=== Data records ===

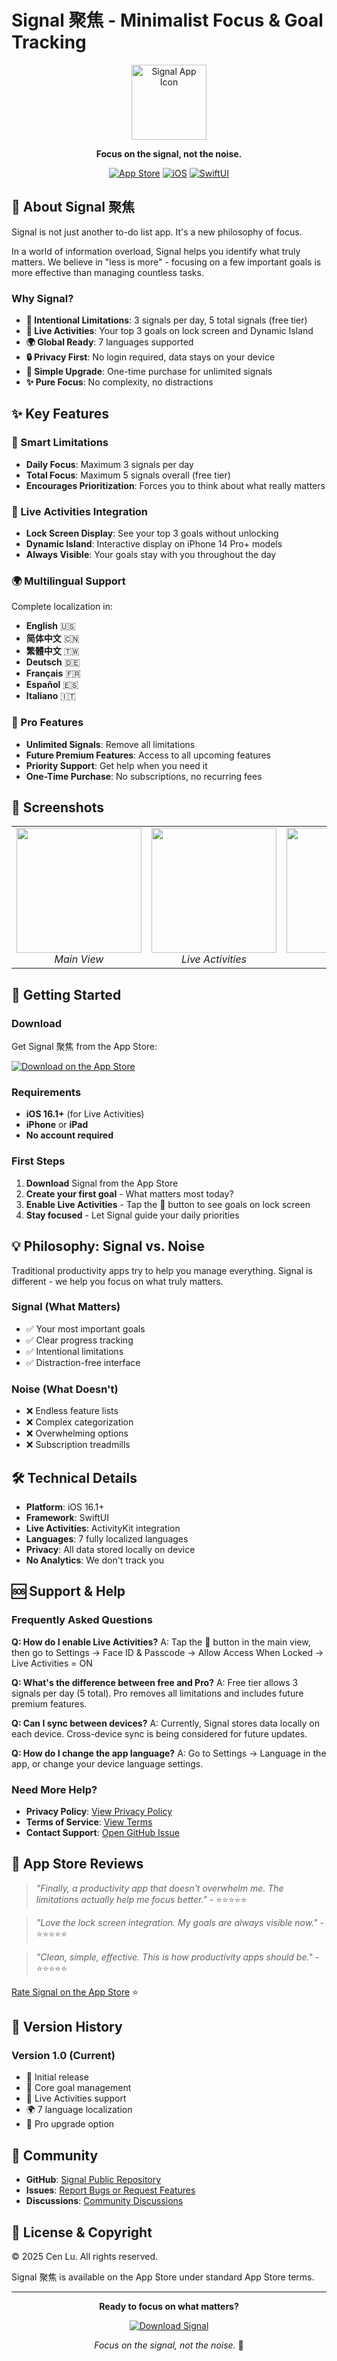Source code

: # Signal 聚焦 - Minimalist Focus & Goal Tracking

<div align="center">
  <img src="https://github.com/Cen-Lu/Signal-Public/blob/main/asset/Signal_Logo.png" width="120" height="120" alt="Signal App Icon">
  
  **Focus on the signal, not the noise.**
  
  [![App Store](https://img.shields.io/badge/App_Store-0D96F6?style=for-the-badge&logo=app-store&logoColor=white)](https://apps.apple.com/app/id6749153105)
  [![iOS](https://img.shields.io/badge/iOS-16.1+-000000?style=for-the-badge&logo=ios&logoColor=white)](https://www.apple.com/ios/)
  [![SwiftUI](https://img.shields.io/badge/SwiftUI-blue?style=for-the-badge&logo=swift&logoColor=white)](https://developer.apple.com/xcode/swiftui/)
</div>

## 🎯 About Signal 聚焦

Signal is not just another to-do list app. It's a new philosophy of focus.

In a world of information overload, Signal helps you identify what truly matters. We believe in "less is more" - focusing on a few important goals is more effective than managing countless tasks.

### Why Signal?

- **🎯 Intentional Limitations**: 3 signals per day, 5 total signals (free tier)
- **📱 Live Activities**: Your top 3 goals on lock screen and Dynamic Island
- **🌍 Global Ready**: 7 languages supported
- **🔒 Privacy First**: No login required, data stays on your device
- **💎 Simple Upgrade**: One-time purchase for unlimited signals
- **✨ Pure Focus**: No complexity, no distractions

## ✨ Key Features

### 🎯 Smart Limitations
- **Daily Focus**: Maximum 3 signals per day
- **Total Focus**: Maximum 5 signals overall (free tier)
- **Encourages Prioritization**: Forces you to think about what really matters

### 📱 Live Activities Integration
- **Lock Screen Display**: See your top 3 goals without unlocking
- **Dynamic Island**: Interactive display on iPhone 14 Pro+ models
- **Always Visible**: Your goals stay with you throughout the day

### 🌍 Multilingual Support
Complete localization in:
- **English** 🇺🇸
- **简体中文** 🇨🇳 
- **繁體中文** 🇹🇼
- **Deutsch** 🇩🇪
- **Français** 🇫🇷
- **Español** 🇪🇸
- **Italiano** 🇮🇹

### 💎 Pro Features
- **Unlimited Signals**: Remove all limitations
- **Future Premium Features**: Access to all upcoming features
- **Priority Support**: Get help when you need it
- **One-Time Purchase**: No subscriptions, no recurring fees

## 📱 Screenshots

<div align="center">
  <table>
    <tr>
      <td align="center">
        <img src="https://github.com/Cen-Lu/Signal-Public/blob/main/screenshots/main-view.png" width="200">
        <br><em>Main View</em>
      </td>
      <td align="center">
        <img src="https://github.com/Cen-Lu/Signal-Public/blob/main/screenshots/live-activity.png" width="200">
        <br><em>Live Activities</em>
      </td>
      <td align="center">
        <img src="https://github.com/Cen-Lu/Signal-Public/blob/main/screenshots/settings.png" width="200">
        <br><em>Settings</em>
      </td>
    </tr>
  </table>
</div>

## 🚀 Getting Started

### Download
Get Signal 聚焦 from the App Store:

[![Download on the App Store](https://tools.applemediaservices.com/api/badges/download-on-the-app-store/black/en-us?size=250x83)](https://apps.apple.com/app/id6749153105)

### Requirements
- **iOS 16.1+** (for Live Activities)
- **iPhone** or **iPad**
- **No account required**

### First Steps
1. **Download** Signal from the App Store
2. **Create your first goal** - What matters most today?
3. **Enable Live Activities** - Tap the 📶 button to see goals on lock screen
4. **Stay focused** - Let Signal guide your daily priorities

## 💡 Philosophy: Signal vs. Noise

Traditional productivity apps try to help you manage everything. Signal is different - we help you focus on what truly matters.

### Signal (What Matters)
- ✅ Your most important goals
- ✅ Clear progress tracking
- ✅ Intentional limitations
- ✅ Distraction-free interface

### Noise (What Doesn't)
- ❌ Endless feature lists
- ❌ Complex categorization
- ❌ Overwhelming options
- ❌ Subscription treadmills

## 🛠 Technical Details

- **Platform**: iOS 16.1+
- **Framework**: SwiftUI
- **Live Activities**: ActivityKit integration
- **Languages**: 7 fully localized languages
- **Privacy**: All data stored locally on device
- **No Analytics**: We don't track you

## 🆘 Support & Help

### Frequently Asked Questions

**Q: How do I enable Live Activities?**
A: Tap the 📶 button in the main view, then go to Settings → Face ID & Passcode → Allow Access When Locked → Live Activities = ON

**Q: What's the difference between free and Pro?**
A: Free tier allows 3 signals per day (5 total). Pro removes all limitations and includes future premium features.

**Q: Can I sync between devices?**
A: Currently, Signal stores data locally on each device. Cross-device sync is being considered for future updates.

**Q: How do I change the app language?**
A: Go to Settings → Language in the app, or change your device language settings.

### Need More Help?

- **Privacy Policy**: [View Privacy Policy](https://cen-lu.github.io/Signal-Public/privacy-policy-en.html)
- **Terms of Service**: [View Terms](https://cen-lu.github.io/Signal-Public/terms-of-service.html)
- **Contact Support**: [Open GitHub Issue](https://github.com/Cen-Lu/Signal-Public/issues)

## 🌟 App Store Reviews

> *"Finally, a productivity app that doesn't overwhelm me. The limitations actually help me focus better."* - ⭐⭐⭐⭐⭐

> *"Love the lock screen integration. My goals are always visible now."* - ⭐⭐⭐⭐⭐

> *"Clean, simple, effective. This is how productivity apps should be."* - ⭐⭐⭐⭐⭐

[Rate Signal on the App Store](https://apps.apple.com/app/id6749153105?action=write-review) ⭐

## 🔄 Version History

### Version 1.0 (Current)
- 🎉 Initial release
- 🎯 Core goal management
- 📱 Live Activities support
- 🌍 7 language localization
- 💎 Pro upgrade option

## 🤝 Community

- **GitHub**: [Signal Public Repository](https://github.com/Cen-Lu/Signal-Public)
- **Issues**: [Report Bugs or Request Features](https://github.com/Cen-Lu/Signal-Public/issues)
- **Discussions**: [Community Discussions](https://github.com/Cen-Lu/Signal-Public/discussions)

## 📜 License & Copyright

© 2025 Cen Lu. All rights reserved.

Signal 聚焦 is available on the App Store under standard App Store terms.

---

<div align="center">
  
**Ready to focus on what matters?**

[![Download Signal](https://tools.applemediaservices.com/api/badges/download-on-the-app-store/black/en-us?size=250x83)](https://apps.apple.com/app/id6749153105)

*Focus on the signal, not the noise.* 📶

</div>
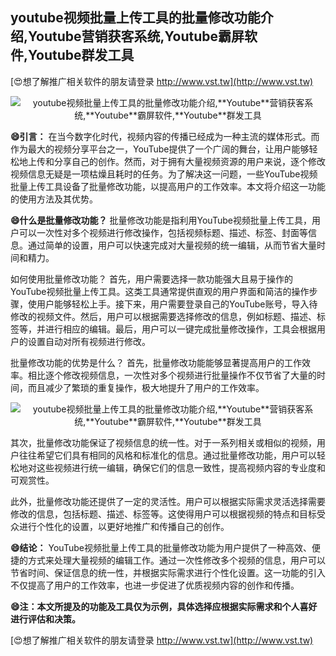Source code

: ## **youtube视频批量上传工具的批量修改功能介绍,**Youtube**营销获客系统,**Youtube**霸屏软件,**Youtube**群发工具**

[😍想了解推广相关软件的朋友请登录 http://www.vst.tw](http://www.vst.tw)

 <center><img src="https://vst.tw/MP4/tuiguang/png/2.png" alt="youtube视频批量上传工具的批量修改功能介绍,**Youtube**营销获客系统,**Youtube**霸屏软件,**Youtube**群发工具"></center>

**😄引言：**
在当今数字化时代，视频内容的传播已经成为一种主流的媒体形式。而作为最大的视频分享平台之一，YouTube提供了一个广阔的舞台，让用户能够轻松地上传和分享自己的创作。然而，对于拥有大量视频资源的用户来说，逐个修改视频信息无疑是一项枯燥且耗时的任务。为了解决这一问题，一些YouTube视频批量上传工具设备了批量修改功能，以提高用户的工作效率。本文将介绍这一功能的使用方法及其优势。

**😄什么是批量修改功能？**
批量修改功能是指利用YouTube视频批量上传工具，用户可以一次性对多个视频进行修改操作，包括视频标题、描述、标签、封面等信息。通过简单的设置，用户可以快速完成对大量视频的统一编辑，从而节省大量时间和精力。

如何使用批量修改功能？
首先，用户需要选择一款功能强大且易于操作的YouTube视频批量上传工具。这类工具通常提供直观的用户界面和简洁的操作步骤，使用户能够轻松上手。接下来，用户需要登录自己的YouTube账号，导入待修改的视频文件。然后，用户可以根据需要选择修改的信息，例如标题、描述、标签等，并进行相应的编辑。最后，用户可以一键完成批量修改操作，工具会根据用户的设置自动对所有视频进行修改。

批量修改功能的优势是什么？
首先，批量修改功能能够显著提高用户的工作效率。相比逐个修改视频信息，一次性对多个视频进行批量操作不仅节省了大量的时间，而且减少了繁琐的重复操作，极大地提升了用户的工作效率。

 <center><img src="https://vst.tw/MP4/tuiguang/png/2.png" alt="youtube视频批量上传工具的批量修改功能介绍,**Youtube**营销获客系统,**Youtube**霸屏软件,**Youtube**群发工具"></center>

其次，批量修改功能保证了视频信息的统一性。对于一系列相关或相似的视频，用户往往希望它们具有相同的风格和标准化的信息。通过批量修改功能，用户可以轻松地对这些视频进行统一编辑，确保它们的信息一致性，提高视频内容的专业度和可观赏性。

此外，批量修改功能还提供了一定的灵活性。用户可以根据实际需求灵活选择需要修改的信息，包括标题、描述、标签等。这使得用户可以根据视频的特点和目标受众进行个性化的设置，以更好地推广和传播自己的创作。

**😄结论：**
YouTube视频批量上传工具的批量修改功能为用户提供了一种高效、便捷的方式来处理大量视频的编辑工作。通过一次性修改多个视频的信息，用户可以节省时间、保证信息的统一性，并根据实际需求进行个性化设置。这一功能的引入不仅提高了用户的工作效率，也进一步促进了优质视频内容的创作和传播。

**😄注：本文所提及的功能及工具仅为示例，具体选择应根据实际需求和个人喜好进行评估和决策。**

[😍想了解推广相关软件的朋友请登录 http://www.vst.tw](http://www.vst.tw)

===
=== Data records ===

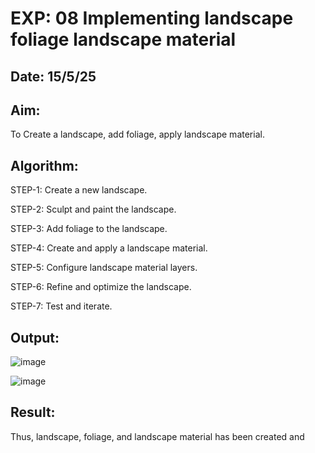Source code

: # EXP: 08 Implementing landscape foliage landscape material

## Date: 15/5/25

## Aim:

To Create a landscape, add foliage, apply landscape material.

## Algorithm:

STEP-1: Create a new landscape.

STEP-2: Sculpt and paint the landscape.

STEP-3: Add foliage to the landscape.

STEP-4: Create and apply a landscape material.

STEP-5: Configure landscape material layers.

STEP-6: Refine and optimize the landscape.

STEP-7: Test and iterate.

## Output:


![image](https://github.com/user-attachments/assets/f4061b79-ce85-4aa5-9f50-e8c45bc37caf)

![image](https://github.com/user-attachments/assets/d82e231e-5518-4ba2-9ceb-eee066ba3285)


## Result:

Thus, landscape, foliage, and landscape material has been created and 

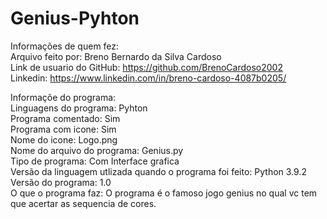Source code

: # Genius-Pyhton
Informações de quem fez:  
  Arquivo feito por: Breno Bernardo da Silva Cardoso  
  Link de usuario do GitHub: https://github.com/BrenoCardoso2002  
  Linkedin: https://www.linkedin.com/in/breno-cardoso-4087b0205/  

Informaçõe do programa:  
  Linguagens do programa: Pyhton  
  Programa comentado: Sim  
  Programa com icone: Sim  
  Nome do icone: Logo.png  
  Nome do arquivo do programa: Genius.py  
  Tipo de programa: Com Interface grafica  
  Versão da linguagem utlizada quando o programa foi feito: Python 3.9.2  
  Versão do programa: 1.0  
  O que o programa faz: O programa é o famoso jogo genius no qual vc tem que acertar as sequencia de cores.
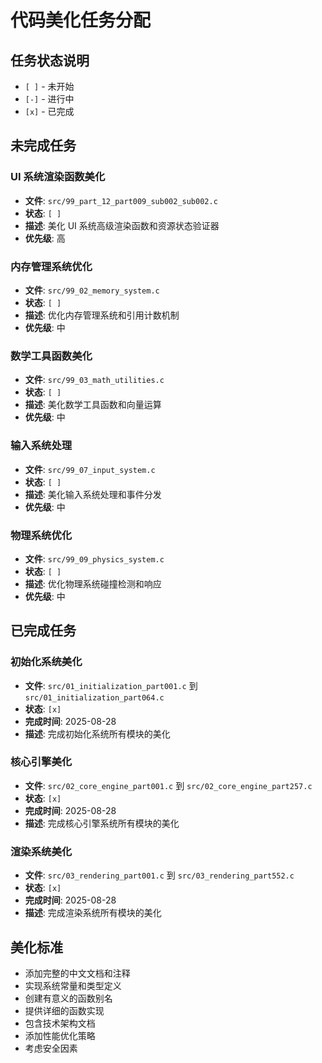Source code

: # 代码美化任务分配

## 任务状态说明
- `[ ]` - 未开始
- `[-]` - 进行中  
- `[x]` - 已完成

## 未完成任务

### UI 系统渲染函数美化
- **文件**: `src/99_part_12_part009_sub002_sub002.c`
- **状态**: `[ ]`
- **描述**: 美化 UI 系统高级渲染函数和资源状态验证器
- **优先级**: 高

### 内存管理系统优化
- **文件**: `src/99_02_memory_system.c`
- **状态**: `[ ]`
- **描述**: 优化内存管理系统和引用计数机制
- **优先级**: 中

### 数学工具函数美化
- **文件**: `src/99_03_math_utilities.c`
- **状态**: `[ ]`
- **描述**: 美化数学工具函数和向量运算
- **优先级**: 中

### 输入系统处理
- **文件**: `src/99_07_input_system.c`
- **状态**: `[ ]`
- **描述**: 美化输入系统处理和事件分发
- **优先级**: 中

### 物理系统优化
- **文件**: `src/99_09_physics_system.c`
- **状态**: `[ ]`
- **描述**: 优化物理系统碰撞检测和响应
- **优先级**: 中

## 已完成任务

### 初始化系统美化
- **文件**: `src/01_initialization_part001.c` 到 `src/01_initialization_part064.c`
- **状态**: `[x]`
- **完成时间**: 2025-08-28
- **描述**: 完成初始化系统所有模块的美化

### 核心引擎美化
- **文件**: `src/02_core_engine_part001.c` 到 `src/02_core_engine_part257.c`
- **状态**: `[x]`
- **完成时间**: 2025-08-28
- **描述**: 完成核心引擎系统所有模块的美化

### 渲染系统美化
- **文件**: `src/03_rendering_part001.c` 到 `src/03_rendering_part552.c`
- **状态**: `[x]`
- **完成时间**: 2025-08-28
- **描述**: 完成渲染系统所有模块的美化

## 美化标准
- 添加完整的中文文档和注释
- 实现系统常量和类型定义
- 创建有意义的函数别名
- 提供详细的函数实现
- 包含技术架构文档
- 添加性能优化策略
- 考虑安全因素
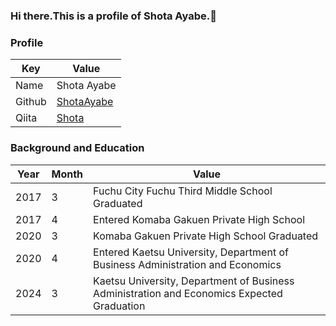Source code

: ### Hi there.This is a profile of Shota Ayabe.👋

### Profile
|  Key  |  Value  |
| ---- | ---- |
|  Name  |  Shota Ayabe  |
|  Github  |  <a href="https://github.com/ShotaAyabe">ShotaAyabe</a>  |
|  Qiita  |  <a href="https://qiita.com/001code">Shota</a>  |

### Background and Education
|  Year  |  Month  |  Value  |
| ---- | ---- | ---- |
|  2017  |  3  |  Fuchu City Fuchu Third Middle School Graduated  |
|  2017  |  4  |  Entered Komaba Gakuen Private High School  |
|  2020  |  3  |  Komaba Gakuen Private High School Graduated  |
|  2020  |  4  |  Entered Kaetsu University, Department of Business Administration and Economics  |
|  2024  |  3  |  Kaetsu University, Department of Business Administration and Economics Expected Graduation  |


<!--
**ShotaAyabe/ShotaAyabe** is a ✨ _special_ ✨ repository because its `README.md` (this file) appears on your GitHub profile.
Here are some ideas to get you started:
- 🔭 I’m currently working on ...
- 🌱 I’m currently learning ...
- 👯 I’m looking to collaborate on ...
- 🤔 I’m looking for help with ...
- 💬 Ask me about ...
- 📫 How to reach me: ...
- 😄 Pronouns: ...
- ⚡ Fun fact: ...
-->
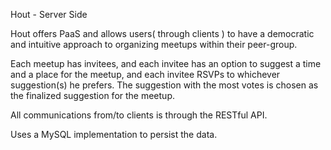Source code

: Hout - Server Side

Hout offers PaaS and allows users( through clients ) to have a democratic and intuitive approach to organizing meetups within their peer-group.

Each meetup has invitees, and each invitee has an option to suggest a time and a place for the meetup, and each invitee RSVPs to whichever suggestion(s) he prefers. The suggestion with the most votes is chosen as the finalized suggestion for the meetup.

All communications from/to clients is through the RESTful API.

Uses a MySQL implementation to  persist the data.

===
=== Data records ===

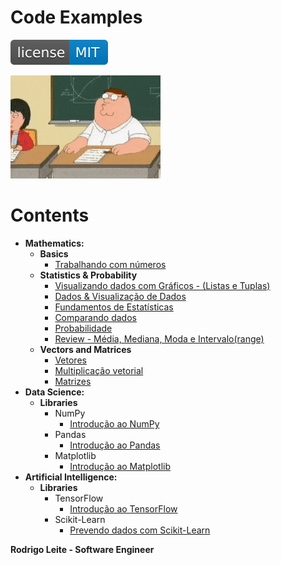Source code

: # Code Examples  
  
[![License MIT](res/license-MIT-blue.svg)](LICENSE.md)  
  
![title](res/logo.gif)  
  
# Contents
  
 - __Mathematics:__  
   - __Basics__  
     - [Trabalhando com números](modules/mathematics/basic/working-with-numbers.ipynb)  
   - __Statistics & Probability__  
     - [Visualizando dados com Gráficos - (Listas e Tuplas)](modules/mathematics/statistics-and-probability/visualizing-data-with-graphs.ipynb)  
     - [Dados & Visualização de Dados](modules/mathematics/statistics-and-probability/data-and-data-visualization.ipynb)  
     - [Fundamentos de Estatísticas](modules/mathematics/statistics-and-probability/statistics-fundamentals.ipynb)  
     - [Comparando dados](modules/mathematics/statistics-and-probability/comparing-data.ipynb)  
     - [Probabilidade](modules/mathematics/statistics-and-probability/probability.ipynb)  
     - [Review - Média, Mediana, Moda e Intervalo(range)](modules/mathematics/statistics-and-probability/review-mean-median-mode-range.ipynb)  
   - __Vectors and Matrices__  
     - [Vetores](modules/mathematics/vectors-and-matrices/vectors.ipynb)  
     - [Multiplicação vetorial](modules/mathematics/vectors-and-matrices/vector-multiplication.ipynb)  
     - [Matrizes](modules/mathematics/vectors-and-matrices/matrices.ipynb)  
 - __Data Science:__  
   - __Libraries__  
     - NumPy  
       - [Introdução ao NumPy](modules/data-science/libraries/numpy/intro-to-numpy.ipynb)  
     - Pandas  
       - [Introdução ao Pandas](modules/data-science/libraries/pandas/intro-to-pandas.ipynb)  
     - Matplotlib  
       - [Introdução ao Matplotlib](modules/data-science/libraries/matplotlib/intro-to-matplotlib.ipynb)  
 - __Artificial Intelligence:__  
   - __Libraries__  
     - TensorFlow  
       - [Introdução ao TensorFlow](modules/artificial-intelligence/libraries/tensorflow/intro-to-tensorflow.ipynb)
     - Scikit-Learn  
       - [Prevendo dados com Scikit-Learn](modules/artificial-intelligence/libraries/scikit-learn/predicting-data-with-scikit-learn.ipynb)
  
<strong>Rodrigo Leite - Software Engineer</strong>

===

### How to complete this task
Working from the data above, extract solely the lines from the one containing "### 🎯 Smart Limitations" through the one containing "- **Dynamic Island**: Interactive", exactly as they appear, both included.

### Response
### 🎯 Smart Limitations
- **Daily Focus**: Maximum 3 signals per day
- **Total Focus**: Maximum 5 signals overall (free tier)
- **Encourages Prioritization**: Forces you to think about what really matters

### 📱 Live Activities Integration
- **Lock Screen Display**: See your top 3 goals without unlocking
- **Dynamic Island**: Interactive display on iPhone 14 Pro+ models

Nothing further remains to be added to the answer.